UN special rapporteur on torture, Juan Mendez, said the US had has broken rules on torture by monitoring conversations with PFC Bradley Manning. In his state (full text found here) Mr. Mendez states that he has been unable to access Bradley Manning to assess his condition and investigate if his treatment at Quanico amounts to torture. If the United States has not engaged in “torture or cruel, inhuman or degrading treatment or punishment,” why would they hide Bradley from a third party investigator? The fact that UN investigators are being prevented from adequately consulting with clients in a country which is a party to UN human rights guidelines sets a troubling precedent.

A Marine Corps investigation into the conditions under which Bradley Manning was held during his incarceration at Quantico produced contested results Thursday when Col. Daniel Choike overruled the report’s one critique. Corrections Section Chief, Chief Warrant Officer-5 Abel Galaviz overwhelmingly approved of the treatment Manning received, rejecting the complaint he made as “without merit,” but he did determine that the prison violated Navy policy by continuing to keep him on suicide watch one to three days after psychiatrists warned that he was not a threat. Choike overruled this portion of the report, stating that removal from suicide watch does not have to be immediate, and voicing concern over the reactions of human rights proponents.

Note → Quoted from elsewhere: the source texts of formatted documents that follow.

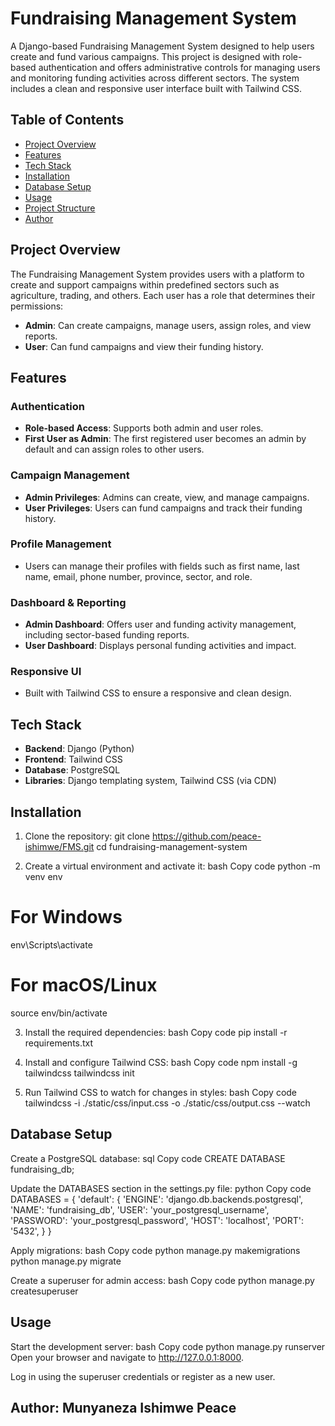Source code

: # Fundraising Management System

A Django-based Fundraising Management System designed to help users create and fund various campaigns. This project is designed with role-based authentication and offers administrative controls for managing users and monitoring funding activities across different sectors. The system includes a clean and responsive user interface built with Tailwind CSS.

## Table of Contents
- [Project Overview](#project-overview)
- [Features](#features)
- [Tech Stack](#tech-stack)
- [Installation](#installation)
- [Database Setup](#database-setup)
- [Usage](#usage)
- [Project Structure](#project-structure)
- [Author](#author)

## Project Overview
The Fundraising Management System provides users with a platform to create and support campaigns within predefined sectors such as agriculture, trading, and others. Each user has a role that determines their permissions:
- **Admin**: Can create campaigns, manage users, assign roles, and view reports.
- **User**: Can fund campaigns and view their funding history.

## Features
### Authentication
- **Role-based Access**: Supports both admin and user roles.
- **First User as Admin**: The first registered user becomes an admin by default and can assign roles to other users.

### Campaign Management
- **Admin Privileges**: Admins can create, view, and manage campaigns.
- **User Privileges**: Users can fund campaigns and track their funding history.

### Profile Management
- Users can manage their profiles with fields such as first name, last name, email, phone number, province, sector, and role.

### Dashboard & Reporting
- **Admin Dashboard**: Offers user and funding activity management, including sector-based funding reports.
- **User Dashboard**: Displays personal funding activities and impact.

### Responsive UI
- Built with Tailwind CSS to ensure a responsive and clean design.

## Tech Stack
- **Backend**: Django (Python)
- **Frontend**: Tailwind CSS
- **Database**: PostgreSQL
- **Libraries**: Django templating system, Tailwind CSS (via CDN)

## Installation

1. Clone the repository:
git clone https://github.com/peace-ishimwe/FMS.git
cd fundraising-management-system

2. Create a virtual environment and activate it:
bash
Copy code
python -m venv env
# For Windows
env\Scripts\activate
# For macOS/Linux
source env/bin/activate

3. Install the required dependencies:
bash
Copy code
pip install -r requirements.txt

4. Install and configure Tailwind CSS:
bash
Copy code
npm install -g tailwindcss
tailwindcss init

5. Run Tailwind CSS to watch for changes in styles:
bash
Copy code
tailwindcss -i ./static/css/input.css -o ./static/css/output.css --watch

## Database Setup
Create a PostgreSQL database:
sql
Copy code
CREATE DATABASE fundraising_db;

Update the DATABASES section in the settings.py file:
python
Copy code
DATABASES = {
    'default': {
        'ENGINE': 'django.db.backends.postgresql',
        'NAME': 'fundraising_db',
        'USER': 'your_postgresql_username',
        'PASSWORD': 'your_postgresql_password',
        'HOST': 'localhost',
        'PORT': '5432',
    }
}

Apply migrations:
bash
Copy code
python manage.py makemigrations
python manage.py migrate

Create a superuser for admin access:
bash
Copy code
python manage.py createsuperuser

## Usage
Start the development server:
bash
Copy code
python manage.py runserver
Open your browser and navigate to http://127.0.0.1:8000.

Log in using the superuser credentials or register as a new user.


## Author: Munyaneza Ishimwe Peace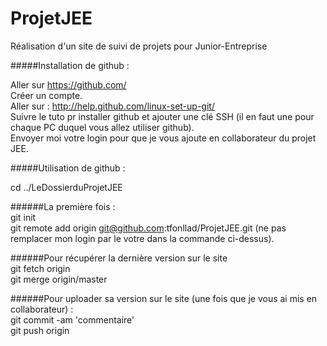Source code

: ProjetJEE
=========

Réalisation d'un site de suivi de projets pour Junior-Entreprise

#####Installation de github :

Aller sur https://github.com/    
Créer un compte.   
Aller sur : http://help.github.com/linux-set-up-git/   
Suivre le tuto pr installer github et ajouter une clé SSH (il en faut une pour chaque PC duquel vous allez utiliser github).   
Envoyer moi votre login pour que je vous ajoute en collaborateur du projet JEE.

#####Utilisation de github :

cd ../LeDossierduProjetJEE   

######La première fois :    
git init   
git remote add origin git@github.com:tfonllad/ProjetJEE.git 
(ne pas remplacer mon login par le votre dans la commande ci-dessus).

######Pour récupérer la dernière version sur le site      
git fetch origin   
git merge origin/master   

######Pour uploader sa version sur le site (une fois que je vous ai mis en collaborateur) :   
git commit -am 'commentaire'   
git push origin   


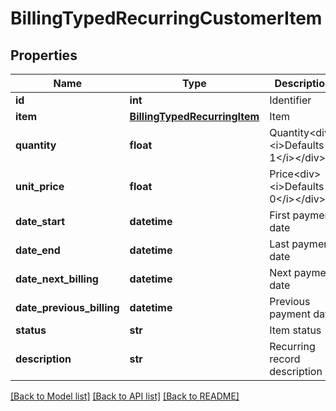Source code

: # BillingTypedRecurringCustomerItem

## Properties
Name | Type | Description | Notes
------------ | ------------- | ------------- | -------------
**id** | **int** | Identifier | [optional] 
**item** | [**BillingTypedRecurringItem**](BillingTypedRecurringItem.md) | Item | [optional] 
**quantity** | **float** | Quantity&lt;div&gt;&lt;i&gt;Defaults to 1&lt;/i&gt;&lt;/div&gt; | [optional] 
**unit_price** | **float** | Price&lt;div&gt;&lt;i&gt;Defaults to 0&lt;/i&gt;&lt;/div&gt; | [optional] 
**date_start** | **datetime** | First payment date | [optional] 
**date_end** | **datetime** | Last payment date | [optional] 
**date_next_billing** | **datetime** | Next payment date | [optional] 
**date_previous_billing** | **datetime** | Previous payment date | [optional] 
**status** | **str** | Item status | [optional] 
**description** | **str** | Recurring record description | [optional] 

[[Back to Model list]](../README.md#documentation-for-models) [[Back to API list]](../README.md#documentation-for-api-endpoints) [[Back to README]](../README.md)


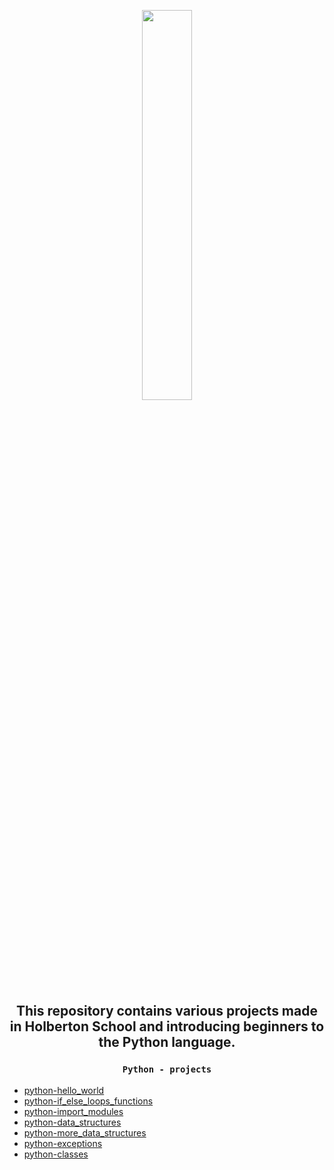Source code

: <p align=center> <img align="" width="40%" src="https://upload.wikimedia.org/wikipedia/commons/thumb/c/c3/Python-logo-notext.svg/1200px-Python-logo-notext.svg.png" /> </p>

## <p align=center> This repository contains various projects made in Holberton School and introducing beginners to the Python language.</p>

### <p align=center> `Python - projects` </p>

- [python-hello_world]()
- [python-if_else_loops_functions]()
- [python-import_modules]()
- [python-data_structures]()
- [python-more_data_structures]()
- [python-exceptions]()
- [python-classes]()
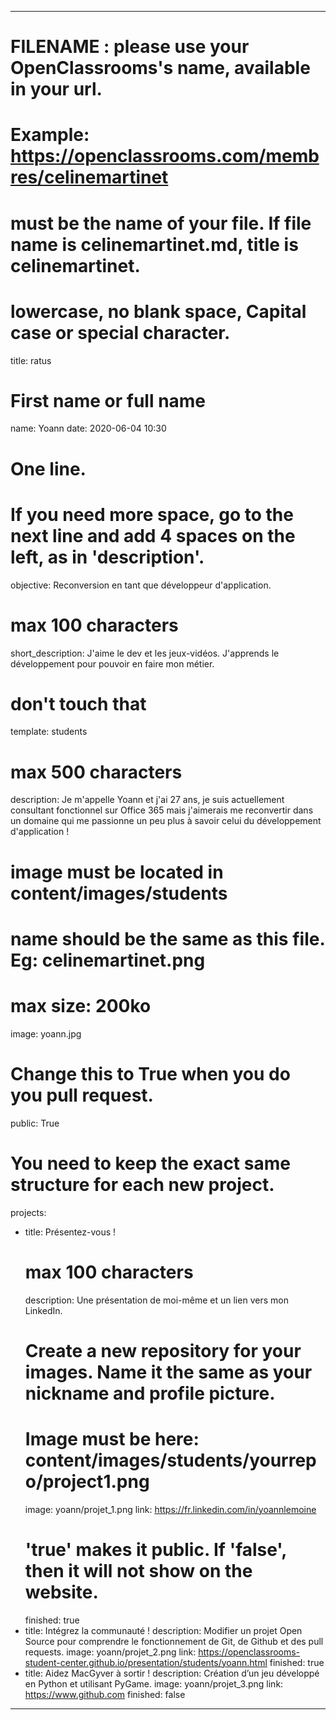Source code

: ---

# FILENAME : please use your OpenClassrooms's name, available in your url.
# Example: https://openclassrooms.com/membres/celinemartinet
# must be the name of your file. If file name is celinemartinet.md, title is celinemartinet.
# lowercase, no blank space, Capital case or special character.
title: ratus

# First name or full name
name: Yoann
date: 2020-06-04 10:30

# One line.
# If you need more space, go to the next line and add 4 spaces on the left, as in 'description'.
objective: Reconversion en tant que développeur d'application.

# max 100 characters
short_description: J'aime le dev et les jeux-vidéos. J'apprends le développement pour pouvoir en faire mon métier.

# don't touch that
template: students

# max 500 characters
description:
    Je m'appelle Yoann et j'ai 27 ans, je suis actuellement consultant fonctionnel sur Office 365 mais j'aimerais me reconvertir dans un domaine qui me passionne un peu plus à savoir celui du développement d'application !

# image must be located in content/images/students
# name should be the same as this file. Eg: celinemartinet.png
# max size: 200ko
image: yoann.jpg

# Change this to True when you do you pull request.
public: True

# You need to keep the exact same structure for each new project.
projects:
  - title: Présentez-vous !
    # max 100 characters
    description: Une présentation de moi-même et un lien vers mon LinkedIn.
    # Create a new repository for your images. Name it the same as your nickname and profile picture.
    # Image must be here: content/images/students/yourrepo/project1.png
    image: yoann/projet_1.png
    link: https://fr.linkedin.com/in/yoannlemoine
    # 'true' makes it public. If 'false', then it will not show on the website.
    finished: true
  - title: Intégrez la communauté !
    description: Modifier un projet Open Source pour comprendre le fonctionnement de Git, de Github et des pull requests.
    image: yoann/projet_2.png
    link: https://openclassrooms-student-center.github.io/presentation/students/yoann.html
    finished: true
  - title: Aidez MacGyver à sortir !
    description: Création d’un jeu développé en Python et utilisant PyGame.
    image: yoann/projet_3.png
    link: https://www.github.com
    finished: false
---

Democracy Now! has an interview with David House about the secret Wikileaks grand jury, the current government repression he faces, and the ongoing fight to free Bradley. House states, “In my mind, this reeks of the Pentagon Papers investigation,” says House. “Richard Nixon’s [Department of Justice] 40 years ago attempted to curtail the freedoms of the press and politically regulate the press through the use of policy created around the espionage investigation of the New York Times. I feel the WikiLeaks case we have going on now provides Obama’s DOJ ample opportunity to continue this attempt to politically regulate the U.S. media.”

Robert Meeropol, son of Julius and Ethel Rosenberg, has issued a statement in which he says that he “believe[s] that the conditions of his imprisonment, including the Abu Ghraib-style humiliation of being forced to strip and surrender his clothing nightly, amounted to torture” and that Bradley’s case is in the same vein of government repression and misconduct that his parents suffered.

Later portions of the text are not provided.